Aim Combinatorial diversity of KIR and HLA class I alleles directly affects NK cell activity and impacts the outcome of human immune responses to infections, and success in reproduction and transplantation. Therefore it is important to identify genetic variation in these highly polymorphic genes at high resolution. Here we have used our high throughput capture/NGS method to target KIR and HLA class I genes. Methods Libraries were prepared using fragmented genomic DNA samples from 1000 European individuals, 97 IHWG cell lines and 31 family trios from West Africa. After capture of fragments with oligonucleotide probes, the entire KIR locus and HLA class I genes were sequenced to high depth (100×) using Illumina paired-end technology. We also developed a bioinformatics pipeline (PING: Pushing Immunogenetics to the Next Generation) specifically to extract and analyze the KIR-specific reads from any NGS data source. PING attributes sequencing reads to specific KIR genes, determines their copy number by read depth and virtual sequence probes, and then calls high-resolution genotypes. PING also returns information on newly-identified SNPs and recombinant alleles. PING is available as an R package at https://github.com/ . Results The method was validated using data from the 97 IHWG cell lines. KIR gene copy numbers were independently verified by complete correlation with real time PCR, and the allele calls using pyrosequencing and Sanger sequencing. We determined the composition of all the KIR haplotypes represented in the 97 IHWG cells, which are available for reference.
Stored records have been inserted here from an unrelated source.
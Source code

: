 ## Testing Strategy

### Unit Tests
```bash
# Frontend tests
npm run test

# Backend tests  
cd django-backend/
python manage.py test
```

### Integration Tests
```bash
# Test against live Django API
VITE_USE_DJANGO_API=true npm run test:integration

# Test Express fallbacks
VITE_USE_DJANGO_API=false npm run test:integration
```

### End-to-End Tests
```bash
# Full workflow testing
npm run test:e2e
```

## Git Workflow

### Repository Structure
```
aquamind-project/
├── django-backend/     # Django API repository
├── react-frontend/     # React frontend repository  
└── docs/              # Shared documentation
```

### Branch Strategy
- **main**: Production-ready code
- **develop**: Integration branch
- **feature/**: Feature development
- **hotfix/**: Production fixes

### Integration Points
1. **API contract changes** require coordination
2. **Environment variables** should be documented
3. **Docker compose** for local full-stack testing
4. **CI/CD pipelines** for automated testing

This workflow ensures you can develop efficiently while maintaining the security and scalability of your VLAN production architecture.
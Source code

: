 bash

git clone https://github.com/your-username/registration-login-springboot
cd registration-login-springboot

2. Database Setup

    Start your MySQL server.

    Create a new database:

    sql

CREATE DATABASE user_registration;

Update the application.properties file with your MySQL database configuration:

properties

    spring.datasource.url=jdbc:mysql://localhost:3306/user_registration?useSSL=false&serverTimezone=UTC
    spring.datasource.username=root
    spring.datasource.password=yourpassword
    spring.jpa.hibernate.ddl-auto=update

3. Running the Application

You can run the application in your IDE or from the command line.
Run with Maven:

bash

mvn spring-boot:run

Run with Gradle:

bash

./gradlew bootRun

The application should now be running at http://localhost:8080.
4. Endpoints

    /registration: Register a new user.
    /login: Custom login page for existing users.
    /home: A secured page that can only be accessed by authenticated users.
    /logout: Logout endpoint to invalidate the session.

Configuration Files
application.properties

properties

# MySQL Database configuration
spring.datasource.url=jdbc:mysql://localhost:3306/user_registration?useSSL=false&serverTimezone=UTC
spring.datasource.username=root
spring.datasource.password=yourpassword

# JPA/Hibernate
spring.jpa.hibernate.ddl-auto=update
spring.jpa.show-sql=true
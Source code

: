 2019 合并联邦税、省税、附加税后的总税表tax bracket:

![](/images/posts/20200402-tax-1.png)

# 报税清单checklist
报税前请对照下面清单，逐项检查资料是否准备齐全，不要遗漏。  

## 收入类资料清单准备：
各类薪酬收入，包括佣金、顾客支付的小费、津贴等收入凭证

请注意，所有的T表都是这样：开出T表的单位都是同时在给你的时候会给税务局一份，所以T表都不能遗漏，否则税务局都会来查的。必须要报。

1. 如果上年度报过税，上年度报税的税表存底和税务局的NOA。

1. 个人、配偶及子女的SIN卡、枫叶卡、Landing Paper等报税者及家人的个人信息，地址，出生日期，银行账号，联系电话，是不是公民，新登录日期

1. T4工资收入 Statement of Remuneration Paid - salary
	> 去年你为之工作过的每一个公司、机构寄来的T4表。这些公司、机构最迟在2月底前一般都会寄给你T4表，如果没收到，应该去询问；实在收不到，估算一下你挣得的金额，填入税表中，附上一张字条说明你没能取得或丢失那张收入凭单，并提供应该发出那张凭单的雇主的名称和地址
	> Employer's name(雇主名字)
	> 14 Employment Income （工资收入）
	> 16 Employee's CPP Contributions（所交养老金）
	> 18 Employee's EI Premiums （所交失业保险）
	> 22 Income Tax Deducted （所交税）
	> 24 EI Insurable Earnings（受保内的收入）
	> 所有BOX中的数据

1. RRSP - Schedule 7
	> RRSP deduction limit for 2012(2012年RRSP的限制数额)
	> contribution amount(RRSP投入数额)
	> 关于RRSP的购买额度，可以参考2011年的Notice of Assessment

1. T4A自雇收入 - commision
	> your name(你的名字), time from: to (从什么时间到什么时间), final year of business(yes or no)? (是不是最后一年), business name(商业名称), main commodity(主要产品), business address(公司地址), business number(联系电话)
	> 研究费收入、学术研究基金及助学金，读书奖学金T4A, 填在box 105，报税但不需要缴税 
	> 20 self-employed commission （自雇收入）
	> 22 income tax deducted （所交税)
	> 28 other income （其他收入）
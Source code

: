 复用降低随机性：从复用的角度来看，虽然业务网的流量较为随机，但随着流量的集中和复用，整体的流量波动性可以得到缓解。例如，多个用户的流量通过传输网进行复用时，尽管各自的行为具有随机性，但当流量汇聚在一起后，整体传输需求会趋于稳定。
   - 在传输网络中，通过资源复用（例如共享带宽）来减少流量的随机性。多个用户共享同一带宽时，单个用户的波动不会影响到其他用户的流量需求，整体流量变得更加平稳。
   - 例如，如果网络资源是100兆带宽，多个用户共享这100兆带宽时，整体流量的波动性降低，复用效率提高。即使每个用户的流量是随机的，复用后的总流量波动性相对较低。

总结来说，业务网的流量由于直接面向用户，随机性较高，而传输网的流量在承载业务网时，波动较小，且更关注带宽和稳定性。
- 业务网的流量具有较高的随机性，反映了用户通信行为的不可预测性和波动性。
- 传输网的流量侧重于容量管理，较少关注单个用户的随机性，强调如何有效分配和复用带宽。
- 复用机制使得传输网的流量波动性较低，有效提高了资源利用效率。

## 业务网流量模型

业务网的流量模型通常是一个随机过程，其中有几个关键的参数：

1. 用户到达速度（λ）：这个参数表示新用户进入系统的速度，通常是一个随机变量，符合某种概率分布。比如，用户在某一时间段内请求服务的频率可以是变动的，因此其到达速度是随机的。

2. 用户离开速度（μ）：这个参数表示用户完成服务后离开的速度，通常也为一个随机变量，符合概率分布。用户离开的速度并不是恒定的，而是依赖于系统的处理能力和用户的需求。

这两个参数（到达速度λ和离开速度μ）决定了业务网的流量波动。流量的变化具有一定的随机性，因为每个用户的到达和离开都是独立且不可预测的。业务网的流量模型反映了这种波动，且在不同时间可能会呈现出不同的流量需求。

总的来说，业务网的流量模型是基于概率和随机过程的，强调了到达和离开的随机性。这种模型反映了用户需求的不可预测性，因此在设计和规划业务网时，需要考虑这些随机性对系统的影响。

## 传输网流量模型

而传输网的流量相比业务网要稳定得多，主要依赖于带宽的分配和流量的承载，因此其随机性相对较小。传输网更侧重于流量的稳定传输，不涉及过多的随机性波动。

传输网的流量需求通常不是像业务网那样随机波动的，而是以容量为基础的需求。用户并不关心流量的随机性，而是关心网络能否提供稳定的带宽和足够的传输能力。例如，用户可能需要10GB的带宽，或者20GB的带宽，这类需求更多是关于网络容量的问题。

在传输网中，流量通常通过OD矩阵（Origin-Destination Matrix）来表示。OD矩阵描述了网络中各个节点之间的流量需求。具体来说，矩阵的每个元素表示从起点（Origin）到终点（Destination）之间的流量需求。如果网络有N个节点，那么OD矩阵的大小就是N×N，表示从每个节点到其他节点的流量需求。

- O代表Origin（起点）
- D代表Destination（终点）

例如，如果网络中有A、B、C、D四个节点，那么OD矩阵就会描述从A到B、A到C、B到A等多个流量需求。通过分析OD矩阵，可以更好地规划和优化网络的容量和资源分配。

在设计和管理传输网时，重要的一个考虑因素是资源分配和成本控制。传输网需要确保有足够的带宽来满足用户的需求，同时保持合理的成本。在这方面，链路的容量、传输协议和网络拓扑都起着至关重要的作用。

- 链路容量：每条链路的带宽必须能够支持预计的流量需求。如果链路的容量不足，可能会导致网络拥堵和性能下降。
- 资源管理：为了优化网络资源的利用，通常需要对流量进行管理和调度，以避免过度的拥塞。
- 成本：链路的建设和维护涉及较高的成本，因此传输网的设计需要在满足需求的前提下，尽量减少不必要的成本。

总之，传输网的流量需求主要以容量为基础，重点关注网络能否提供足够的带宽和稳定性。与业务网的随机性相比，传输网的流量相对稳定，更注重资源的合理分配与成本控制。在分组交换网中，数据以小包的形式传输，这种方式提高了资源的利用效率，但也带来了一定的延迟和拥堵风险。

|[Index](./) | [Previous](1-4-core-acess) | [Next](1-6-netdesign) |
PING was further validated by analyzing the 1000 genomes data set for 3DL1/S1 and 3DL2, where we identified and validated 100 novel alleles. This analysis of just two KIR genes doubled the number of known 3DL2 alleles, and showed that 22% of the 1000 Genomes subjects have a novel allele or a structural variant. Subsequently in analyzing the European and African we find few novel HLA class I alleles, but in contrast we find one novel KIR allele per ten individuals. Conclusions The KIR locus is likely to be as diverse as HLA. The method we describe is suited to the large-scale analyses that are needed for characterizing human populations, matching transplant donors with recipients, and defining the precise HLA and KIR factors associated with disease.